As "clean" as this sounds, the approach leaves something to be desired. In order to understand the weaknesses we need to examine the resources:

1. The Paint Primer Line is near 100% capacity on two shifts, but can process any amount that the presses can provide. A consideration for the primer line is that they must run things in batches that use the same type of primer.

2. The hood and top assembly line is under capacity on its two-shift operation.

3. The presses are overloaded. Certain presses are working three shifts per day. Additionally, the tools to make certain component parts cannot be placed in just any press. Due to size and pressure requirements tools are limited to use in certain presses.

Because of these constraints, top-level master scheduling will not provide control over the critical resources, the presses. Also, scheduling by end item does not provide the controls needed at the primer line. Clearly, the objective is to maximize control over the resources that control the output of the plant. To do so, MPS and BOM changes are required.

Scheduling Company A

The Press Line is the first candidate for master schedule control, but only for those presses that are regulating throughput (bottle­necks). The presses that do not control the throughput of the follow-on resources are left to MRP. The bottleneck presses require a good deal of attention. After all, by definition, they are regulating the flow of product through the entire process. With these thoughts in mind we must develop a schedule for the bottleneck presses that maximizes their output. This maximization is accomplished through the application of any number of tech­niques such as batch splitting, minimizing down time by sched­uling preventive maintenance, reducing setup times, maximizing the quality of incoming material to the presses and improving molding processes to el iminate scrap at the presses. After applying the techniques and maximizing the presses' output, we have produced a schedule that can be used to drive the other resources. We now use the press schedule to backward-schedule the Com­pound Room (upstream activity), and to forward-schedule the downstream activities (Figure 1).

By master-scheduling the bottleneck presses, we are assured of maximizing the total system's output. It would not be logical to assume that all of our planning considerations could be accom­modated by back-scheduling the presses from an end-item explo­sion, in a typical MRP fashion.

Once the MPS is completed, the BOM must be created, or adjusted, to provide the ability to execute the schedule. In this case, since the MPS is in midstream of the product flow, multiple bills must be created. Conceptually, the outcome we have created is the scheduling of the actual resources, the presses. But, in application we must produce a schedule for those parts that run over those resources. Each of the MPS items must have a BOM to develop requirements for the Compound Room. One of those bills might look like this:

Top Level 13768a

Level 01 Molding Compound #9024, 85#

Level 02 Fiberglass Roving, 15#

Level 02 R & H Resin, 65#

Level 02 Calcium Carbonate, 5#

The demand on the Compound Room is the projected output plan for the bottleneck presses. We can input that demand schedule to MRP and let it do the balance of the planning for the Compound Room.

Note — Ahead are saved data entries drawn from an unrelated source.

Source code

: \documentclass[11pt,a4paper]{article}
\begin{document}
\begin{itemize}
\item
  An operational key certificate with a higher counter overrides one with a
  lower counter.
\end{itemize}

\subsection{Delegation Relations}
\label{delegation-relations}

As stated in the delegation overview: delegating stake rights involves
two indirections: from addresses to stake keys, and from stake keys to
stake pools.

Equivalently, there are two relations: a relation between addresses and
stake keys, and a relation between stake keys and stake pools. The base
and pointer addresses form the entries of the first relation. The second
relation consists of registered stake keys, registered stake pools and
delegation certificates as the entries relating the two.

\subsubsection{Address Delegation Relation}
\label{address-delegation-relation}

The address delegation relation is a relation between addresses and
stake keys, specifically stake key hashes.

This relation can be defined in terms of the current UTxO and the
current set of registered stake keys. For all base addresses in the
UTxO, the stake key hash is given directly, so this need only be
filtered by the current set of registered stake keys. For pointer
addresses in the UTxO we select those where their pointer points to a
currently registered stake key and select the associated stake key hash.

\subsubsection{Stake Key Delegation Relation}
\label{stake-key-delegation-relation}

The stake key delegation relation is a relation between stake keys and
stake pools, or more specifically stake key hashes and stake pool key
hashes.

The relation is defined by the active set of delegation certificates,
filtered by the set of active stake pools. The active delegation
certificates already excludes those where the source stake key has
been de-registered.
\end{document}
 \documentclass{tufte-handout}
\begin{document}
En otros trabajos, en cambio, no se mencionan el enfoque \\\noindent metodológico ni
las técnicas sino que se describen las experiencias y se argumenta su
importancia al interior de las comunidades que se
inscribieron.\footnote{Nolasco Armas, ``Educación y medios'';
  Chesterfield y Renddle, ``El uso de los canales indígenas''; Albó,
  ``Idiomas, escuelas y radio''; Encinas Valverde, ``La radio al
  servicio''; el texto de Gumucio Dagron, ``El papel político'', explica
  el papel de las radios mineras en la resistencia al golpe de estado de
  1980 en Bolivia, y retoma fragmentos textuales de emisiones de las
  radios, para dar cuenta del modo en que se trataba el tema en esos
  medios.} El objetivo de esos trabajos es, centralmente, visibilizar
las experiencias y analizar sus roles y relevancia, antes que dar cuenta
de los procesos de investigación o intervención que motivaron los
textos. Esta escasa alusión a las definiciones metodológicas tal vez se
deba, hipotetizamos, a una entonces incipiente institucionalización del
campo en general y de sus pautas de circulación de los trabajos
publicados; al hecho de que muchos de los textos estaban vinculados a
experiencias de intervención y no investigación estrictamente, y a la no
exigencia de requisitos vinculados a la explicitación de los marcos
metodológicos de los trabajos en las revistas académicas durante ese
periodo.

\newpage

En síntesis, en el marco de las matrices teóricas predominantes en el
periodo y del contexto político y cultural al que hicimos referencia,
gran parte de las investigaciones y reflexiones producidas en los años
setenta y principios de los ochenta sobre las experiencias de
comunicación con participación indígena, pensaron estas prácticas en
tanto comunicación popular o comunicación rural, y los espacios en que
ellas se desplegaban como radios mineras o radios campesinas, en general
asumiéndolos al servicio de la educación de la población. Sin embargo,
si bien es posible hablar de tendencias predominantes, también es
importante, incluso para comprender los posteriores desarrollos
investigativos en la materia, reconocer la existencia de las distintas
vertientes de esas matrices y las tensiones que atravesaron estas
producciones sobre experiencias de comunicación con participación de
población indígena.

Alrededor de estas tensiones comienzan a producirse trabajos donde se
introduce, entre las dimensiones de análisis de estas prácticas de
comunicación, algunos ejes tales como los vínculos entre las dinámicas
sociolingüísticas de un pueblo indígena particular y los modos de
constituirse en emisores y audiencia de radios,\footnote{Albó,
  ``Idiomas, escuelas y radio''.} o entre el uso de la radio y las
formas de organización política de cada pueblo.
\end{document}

There is another resource we should consider for master sched­uling; the Paint Primer Line. The reason for master scheduling this resource is that it must be scheduled in accordance with whatever is produced from the presses. The actual and planned output from the presses becomes the demand that is loaded into the primer line MPS. Now the primer line can be scheduled in accordance with its peculiar requirements. And, in a fashion identical to the press line, bills of material must be developed for the primer line's MPS items.

By scheduling Company A as has been described, several advan­tages are achieved:

1. The critical, or bottleneck, resources are maximized, and subsequently the output of the total system.

2. Inventories can be controlled better because both push and pull techniques are employed.